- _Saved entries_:
= Beginning of Section =
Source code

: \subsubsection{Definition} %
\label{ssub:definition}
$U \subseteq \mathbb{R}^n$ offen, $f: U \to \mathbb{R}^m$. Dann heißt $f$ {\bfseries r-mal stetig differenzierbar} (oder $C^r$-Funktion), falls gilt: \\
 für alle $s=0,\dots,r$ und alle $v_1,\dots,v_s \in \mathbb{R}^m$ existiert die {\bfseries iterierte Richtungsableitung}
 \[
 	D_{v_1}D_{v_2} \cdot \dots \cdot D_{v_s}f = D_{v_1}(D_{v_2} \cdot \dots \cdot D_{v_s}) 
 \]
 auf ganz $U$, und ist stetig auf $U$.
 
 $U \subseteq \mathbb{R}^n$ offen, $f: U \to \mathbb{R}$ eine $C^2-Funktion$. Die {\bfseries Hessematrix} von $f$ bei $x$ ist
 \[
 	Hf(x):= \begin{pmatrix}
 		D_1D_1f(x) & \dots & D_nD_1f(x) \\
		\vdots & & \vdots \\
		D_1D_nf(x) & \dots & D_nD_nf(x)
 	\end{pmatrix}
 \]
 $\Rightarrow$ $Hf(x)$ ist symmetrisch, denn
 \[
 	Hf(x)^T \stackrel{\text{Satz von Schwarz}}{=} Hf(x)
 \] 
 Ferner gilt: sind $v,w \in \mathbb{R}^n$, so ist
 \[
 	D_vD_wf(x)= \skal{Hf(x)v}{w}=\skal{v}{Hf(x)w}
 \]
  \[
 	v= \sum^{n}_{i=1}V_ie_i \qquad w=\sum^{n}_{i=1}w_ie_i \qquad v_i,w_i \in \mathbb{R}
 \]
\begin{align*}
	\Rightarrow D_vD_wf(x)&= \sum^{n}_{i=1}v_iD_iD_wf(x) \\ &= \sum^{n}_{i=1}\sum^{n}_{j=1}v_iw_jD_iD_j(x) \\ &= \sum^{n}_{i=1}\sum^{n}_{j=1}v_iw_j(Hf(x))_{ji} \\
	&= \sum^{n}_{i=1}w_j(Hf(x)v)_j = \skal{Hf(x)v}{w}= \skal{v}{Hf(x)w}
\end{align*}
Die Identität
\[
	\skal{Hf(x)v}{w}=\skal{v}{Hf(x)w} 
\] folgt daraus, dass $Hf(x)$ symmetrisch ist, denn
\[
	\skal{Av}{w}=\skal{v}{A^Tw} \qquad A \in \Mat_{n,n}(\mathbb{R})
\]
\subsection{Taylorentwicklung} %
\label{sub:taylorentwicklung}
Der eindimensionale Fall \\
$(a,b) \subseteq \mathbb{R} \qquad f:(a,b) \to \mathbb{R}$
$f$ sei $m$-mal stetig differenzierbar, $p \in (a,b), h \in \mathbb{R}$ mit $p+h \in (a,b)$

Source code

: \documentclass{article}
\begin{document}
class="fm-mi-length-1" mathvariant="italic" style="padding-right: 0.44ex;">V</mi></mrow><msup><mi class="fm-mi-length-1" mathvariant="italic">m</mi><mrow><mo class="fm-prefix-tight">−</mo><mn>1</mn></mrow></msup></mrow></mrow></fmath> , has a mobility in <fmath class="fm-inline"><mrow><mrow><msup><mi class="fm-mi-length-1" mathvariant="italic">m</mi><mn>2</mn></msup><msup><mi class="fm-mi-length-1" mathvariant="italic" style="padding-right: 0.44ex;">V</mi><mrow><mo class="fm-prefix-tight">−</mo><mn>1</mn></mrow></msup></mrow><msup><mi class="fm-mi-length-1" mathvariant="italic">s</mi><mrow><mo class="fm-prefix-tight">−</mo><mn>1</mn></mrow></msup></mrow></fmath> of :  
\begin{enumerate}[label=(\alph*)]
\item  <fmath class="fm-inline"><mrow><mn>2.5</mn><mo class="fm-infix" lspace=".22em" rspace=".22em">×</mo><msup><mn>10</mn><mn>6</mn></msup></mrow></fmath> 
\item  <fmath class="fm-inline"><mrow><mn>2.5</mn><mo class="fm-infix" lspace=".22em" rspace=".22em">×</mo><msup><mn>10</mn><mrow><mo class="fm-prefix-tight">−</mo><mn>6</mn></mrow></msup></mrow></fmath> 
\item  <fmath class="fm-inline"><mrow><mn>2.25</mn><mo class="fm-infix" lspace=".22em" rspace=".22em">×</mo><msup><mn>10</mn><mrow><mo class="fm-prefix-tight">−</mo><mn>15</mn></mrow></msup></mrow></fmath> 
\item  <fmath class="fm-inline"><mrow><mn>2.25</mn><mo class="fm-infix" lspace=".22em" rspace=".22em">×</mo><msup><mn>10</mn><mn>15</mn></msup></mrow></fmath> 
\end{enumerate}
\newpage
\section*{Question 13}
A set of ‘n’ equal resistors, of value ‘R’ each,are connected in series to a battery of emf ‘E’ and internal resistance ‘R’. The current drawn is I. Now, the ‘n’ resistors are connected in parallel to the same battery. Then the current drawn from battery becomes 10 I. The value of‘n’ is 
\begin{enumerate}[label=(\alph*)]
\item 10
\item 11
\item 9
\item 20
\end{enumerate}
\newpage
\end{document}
= End of Section =
= Beginning of Section =
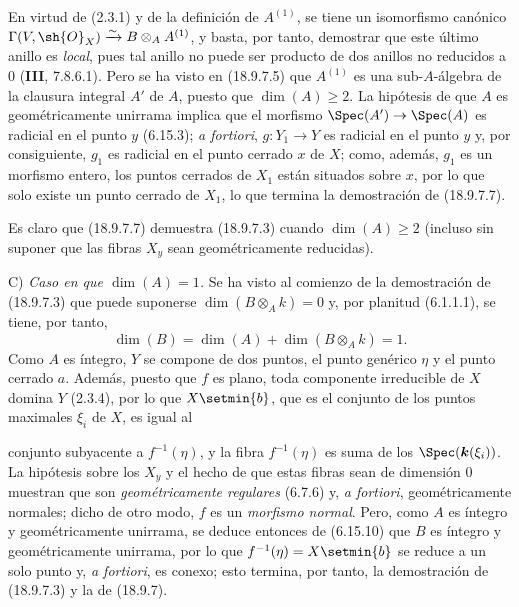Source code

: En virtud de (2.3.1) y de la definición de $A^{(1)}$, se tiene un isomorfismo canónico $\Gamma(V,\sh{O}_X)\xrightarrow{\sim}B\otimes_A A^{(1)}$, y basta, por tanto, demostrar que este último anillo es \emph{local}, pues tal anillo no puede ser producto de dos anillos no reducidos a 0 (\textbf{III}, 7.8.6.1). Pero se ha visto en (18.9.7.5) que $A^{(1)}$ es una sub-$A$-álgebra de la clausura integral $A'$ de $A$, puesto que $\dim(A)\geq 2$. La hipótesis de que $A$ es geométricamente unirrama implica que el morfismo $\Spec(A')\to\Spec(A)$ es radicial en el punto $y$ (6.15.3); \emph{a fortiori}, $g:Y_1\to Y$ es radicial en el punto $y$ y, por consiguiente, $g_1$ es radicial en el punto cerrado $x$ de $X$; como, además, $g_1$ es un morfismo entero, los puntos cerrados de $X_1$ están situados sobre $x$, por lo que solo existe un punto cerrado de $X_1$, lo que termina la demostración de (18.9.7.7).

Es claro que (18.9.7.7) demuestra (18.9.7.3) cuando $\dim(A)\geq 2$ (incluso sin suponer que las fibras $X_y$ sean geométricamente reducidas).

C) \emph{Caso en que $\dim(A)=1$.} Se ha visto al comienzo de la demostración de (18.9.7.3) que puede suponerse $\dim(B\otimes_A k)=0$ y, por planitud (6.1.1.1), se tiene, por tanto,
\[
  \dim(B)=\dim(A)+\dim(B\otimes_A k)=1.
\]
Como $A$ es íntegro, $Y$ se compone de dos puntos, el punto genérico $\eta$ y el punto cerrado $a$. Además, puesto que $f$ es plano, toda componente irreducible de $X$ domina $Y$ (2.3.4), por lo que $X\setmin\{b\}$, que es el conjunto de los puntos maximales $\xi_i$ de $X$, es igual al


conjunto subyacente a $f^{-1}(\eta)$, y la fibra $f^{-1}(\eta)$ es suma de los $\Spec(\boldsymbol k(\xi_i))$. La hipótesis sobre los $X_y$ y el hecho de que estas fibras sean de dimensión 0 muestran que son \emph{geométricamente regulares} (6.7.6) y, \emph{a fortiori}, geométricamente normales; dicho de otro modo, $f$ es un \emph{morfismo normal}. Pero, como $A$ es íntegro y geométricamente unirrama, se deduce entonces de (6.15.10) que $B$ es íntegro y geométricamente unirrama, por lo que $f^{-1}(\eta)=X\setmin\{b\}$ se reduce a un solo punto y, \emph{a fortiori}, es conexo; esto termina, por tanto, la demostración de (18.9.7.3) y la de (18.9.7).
= End of Section =
Would you please filter the lines above and copy every one that includes "skal"?

- _RESULT FOR THIS TASK_:
 	D_vD_wf(x)= \skal{Hf(x)v}{w}=\skal{v}{Hf(x)w}
	&= \sum^{n}_{i=1}w_j(Hf(x)v)_j = \skal{Hf(x)v}{w}= \skal{v}{Hf(x)w}
	\skal{Hf(x)v}{w}=\skal{v}{Hf(x)w} 
	\skal{Av}{w}=\skal{v}{A^Tw} \qquad A \in \Mat_{n,n}(\mathbb{R})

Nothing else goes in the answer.